As expected, women were over-represented in the baseline AHI < 5 group (64.9%) and men were over-represented in the AHI ≥ 15 group (63.5%) (p<0.001). Baseline BMI increased as baseline AHI severity increased. Overall unadjusted five-year increase in BMI was modest with a mean (SD) BMI change of 0.53 (2.61) kg/m2. The unadjusted five-year increase in BMI was 0.63 (2.54) kg/m2 for those with baseline AHI < 5, 0.43 (2.48) kg/m2 among those with AHI ≥ 5 to < 15 and 0.37 (3.05) kg/m2 for the AHI group ≥ 15. These values were not statistically different from each other.

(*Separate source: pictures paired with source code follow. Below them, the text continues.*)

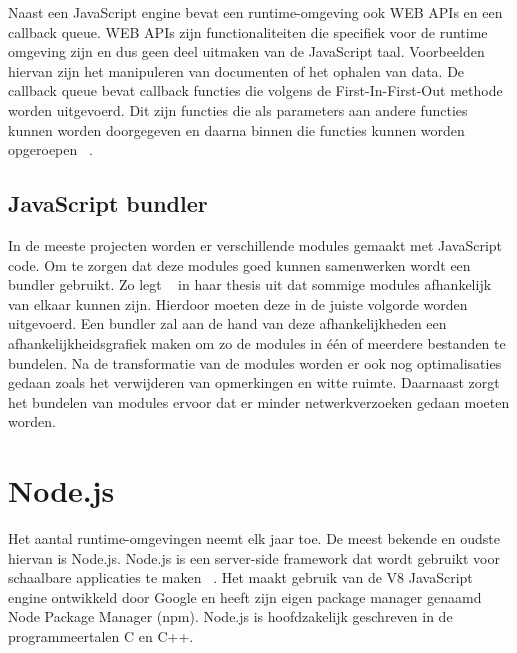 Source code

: Naast een JavaScript engine bevat een runtime-omgeving ook WEB APIs en een callback queue. 
WEB APIs zijn functionaliteiten die specifiek voor de runtime omgeving zijn en dus geen deel uitmaken van de JavaScript taal.
Voorbeelden hiervan zijn het manipuleren van documenten of het ophalen van data.
De callback queue bevat callback functies die volgens de First-In-First-Out methode worden uitgevoerd.
Dit zijn functies die als parameters aan andere functies kunnen worden doorgegeven en 
daarna binnen die functies kunnen worden opgeroepen ~\autocite{Eygi2020}.

\subsection{JavaScript bundler}
In de meeste projecten worden er verschillende modules gemaakt met JavaScript code. 
Om te zorgen dat deze modules goed kunnen samenwerken wordt een bundler gebruikt. 
Zo legt ~\textcite{Laurila2020} in haar thesis uit dat sommige modules afhankelijk van elkaar kunnen zijn. 
Hierdoor moeten deze in de juiste volgorde worden uitgevoerd. Een bundler zal aan de hand van deze afhankelijkheden 
een afhankelijkheidsgrafiek maken om zo de modules in één of meerdere bestanden te bundelen. 
Na de transformatie van de modules worden er ook nog optimalisaties gedaan zoals het verwijderen van opmerkingen en witte ruimte.
Daarnaast zorgt het bundelen van modules ervoor dat er minder netwerkverzoeken gedaan moeten worden.

\section{Node.js}
Het aantal runtime-omgevingen neemt elk jaar toe. De meest bekende en oudste hiervan is Node.js.
Node.js is een server-side framework dat wordt gebruikt voor schaalbare applicaties te maken ~\autocite{Gackenheimer2013}.
Het maakt gebruik van de V8 JavaScript engine ontwikkeld door Google en heeft zijn eigen package manager genaamd Node Package Manager (npm).
Node.js is hoofdzakelijk geschreven in de programmeertalen C en C++.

A multivariate regression model was constructed predicting five-year change in BMI by baseline AHI category adjusted for age, gender, race, baseline BMI, and AHI change (Table 2).

Table 2.

Adjusted β coefficients of BMI change according to AHI and continuous variables in the Sleep Heart Health Study*.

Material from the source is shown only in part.